A while back I started looking into using Schema Registry for serializing and deserliazing kafka messages. This enables automatic serialization and descerialization of messages to and from strongly typed CLR objects when working with Confluent's Kafka .net consumer/publisher library. Below is a few things that stalled me for a bit that I wish I knew beforehand:
My first schema worked perfectly when publishing messages but as soon as my consumer was to descerlize the message I ran into these weird null reference errors; the dreaded "Object reference not set to instance of object". This baffled me for the longest time as my schema looked completely fine:
{
"type": "record",
"name": "Entity",
"namespace": "My.Namespace.Model",
"fields": [
{
"name": "Id",
"type": [
"string"
]
},
{
"name": "NestedEntity",
"type": [
{
"type": "record",
"name": "NestedType",
"fields": [
{
"name": "Id",
"type": [
"string"
]
}
]
}
]
}
]
}
This I realized because the Avro Serdes library at some point tries to access the nested object which is not initialized yet. Thankfully the solution was as easy as making the nested objects nullable. Notice how the array of types for the nested object now includes null as a valid type:
{
"type": "record",
"name": "Entity",
"namespace": "My.Namespace.Model",
"fields": [
{
"name": "Id",
"type": [
"string"
]
},
{
"name": "NestedEntity",
"type": [
"null",
{
"type": "record",
"name": "NestedType",
"fields": [
{
"name": "Id",
"type": [
"string"
]
}
]
}
]
}
]
}
The way I usually approach a new technology is to try to re-make the hello world application from scratch based on official examples. This process almost works as a step by step guide easing you into the new ecosystem , dependencies and their relations. Here again I tried to follow the examples in confluent's Github but quickly ran into weird error messages about schema not being defined.
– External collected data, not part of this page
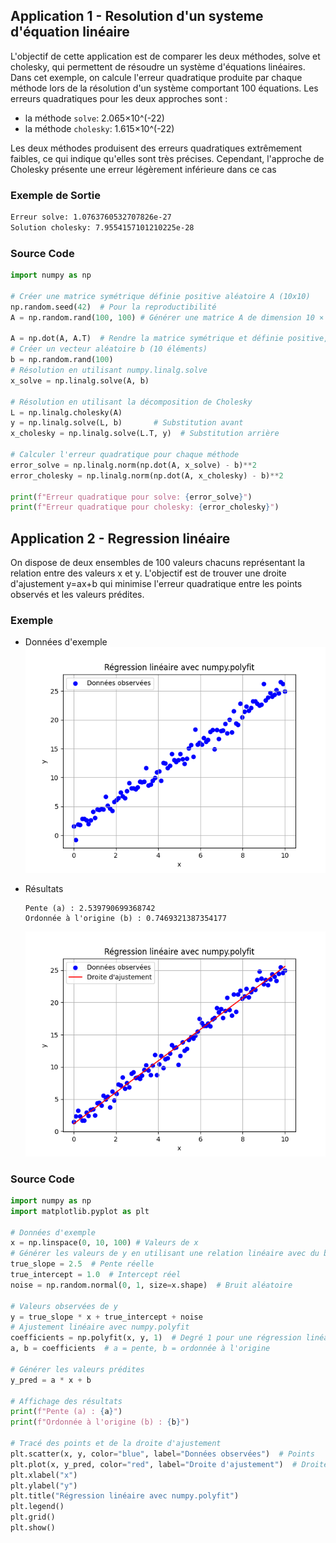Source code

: ## Application 1 - Resolution d'un systeme d'équation linéaire

L'objectif de cette application est de comparer les deux méthodes, solve et cholesky, qui permettent de résoudre un système d'équations linéaires.
Dans cet exemple, on calcule l'erreur quadratique produite par chaque méthode lors de la résolution d'un système comportant 100 équations.
Les erreurs quadratiques pour les deux approches sont :
- la méthode `solve`: 2.065×10^(-22) 
- la méthode `cholesky`: 1.615×10^(-22)

Les deux méthodes produisent des erreurs quadratiques extrêmement faibles, ce qui indique qu'elles sont très précises. Cependant, l'approche de Cholesky présente une erreur légèrement inférieure dans ce cas
### Exemple de Sortie

```txt
Erreur solve: 1.0763760532707826e-27
Solution cholesky: 7.9554157101210225e-28
```
### Source Code
```python
import numpy as np

# Créer une matrice symétrique définie positive aléatoire A (10x10)
np.random.seed(42)  # Pour la reproductibilité
A = np.random.rand(100, 100) # Générer une matrice A de dimension 10 × 10 avec des valeurs aléatoires comprises entre 0 et 1

A = np.dot(A, A.T)  # Rendre la matrice symétrique et définie positive, ce qui est une condition pour utiliser la décomposition de Cholesky
# Créer un vecteur aléatoire b (10 éléments)
b = np.random.rand(100)
# Résolution en utilisant numpy.linalg.solve
x_solve = np.linalg.solve(A, b)

# Résolution en utilisant la décomposition de Cholesky
L = np.linalg.cholesky(A)
y = np.linalg.solve(L, b)       # Substitution avant
x_cholesky = np.linalg.solve(L.T, y)  # Substitution arrière

# Calculer l'erreur quadratique pour chaque méthode
error_solve = np.linalg.norm(np.dot(A, x_solve) - b)**2
error_cholesky = np.linalg.norm(np.dot(A, x_cholesky) - b)**2

print(f"Erreur quadratique pour solve: {error_solve}")
print(f"Erreur quadratique pour cholesky: {error_cholesky}")

```

## Application 2 - Regression linéaire

On dispose de deux ensembles de 100 valeurs chacuns représentant la relation entre des valeurs x et y. L'objectif est de trouver une droite d'ajustement y=ax+b qui minimise l'erreur quadratique entre les points observés et les valeurs prédites.

### Exemple
* Données d'exemple
![alt text](myplot1.png)

* Résultats
    ```textmate
    Pente (a) : 2.539790699368742
    Ordonnée à l'origine (b) : 0.7469321387354177
    ```
    ![alt text](myplot2.png)        
### Source Code
```python
import numpy as np
import matplotlib.pyplot as plt

# Données d'exemple
x = np.linspace(0, 10, 100) # Valeurs de x
# Générer les valeurs de y en utilisant une relation linéaire avec du bruit aléatoire
true_slope = 2.5  # Pente réelle
true_intercept = 1.0  # Intercept réel
noise = np.random.normal(0, 1, size=x.shape)  # Bruit aléatoire

# Valeurs observées de y
y = true_slope * x + true_intercept + noise
# Ajustement linéaire avec numpy.polyfit
coefficients = np.polyfit(x, y, 1)  # Degré 1 pour une régression linéaire
a, b = coefficients  # a = pente, b = ordonnée à l'origine

# Générer les valeurs prédites
y_pred = a * x + b

# Affichage des résultats
print(f"Pente (a) : {a}")
print(f"Ordonnée à l'origine (b) : {b}")

# Tracé des points et de la droite d'ajustement
plt.scatter(x, y, color="blue", label="Données observées")  # Points
plt.plot(x, y_pred, color="red", label="Droite d'ajustement")  # Droite
plt.xlabel("x")
plt.ylabel("y")
plt.title("Régression linéaire avec numpy.polyfit")
plt.legend()
plt.grid()
plt.show()
```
I kept scratching my head comparing my code with examples until I realized the only difference is that model classes in the examples have a public static property named _Schema
but this couldn't be it right? After looking at the Avro Serdes code turned out that was indeed the problem! Your classes must expose this variable which should be initialized with your schema string.
The Avro Serdes library by Confluent does not like arrays! This I found the hard way after wasting a lot of time trying to figure out why my arrays are not being de-serialized. After changing all my arrays to lists everything worked as expected!